## WHAT THE EXERCISE ASKS
Say how many of the lines below include the word "liste", and write nothing else.

## MATERIAL PROVIDED
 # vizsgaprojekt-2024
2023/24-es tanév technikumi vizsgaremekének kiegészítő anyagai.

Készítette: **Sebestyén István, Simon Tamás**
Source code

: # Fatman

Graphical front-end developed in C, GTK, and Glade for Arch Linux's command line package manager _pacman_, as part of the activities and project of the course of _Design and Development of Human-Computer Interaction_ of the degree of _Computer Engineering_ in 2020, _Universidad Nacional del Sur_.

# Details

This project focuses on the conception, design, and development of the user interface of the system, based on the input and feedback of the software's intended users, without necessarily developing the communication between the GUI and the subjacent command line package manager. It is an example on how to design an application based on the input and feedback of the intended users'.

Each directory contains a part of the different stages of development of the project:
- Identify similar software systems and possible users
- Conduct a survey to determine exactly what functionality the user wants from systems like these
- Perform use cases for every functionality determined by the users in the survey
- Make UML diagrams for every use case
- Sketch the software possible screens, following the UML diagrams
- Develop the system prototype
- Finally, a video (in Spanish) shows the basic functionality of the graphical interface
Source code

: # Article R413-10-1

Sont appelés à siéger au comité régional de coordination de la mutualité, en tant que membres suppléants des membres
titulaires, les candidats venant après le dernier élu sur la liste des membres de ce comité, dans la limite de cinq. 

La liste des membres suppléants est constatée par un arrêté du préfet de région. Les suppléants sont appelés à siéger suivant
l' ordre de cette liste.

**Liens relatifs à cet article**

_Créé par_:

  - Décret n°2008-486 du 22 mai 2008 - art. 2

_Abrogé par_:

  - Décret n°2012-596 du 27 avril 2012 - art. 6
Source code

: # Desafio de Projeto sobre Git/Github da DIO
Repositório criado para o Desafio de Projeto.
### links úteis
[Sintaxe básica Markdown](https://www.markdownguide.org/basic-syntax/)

## ANSWER BOX
3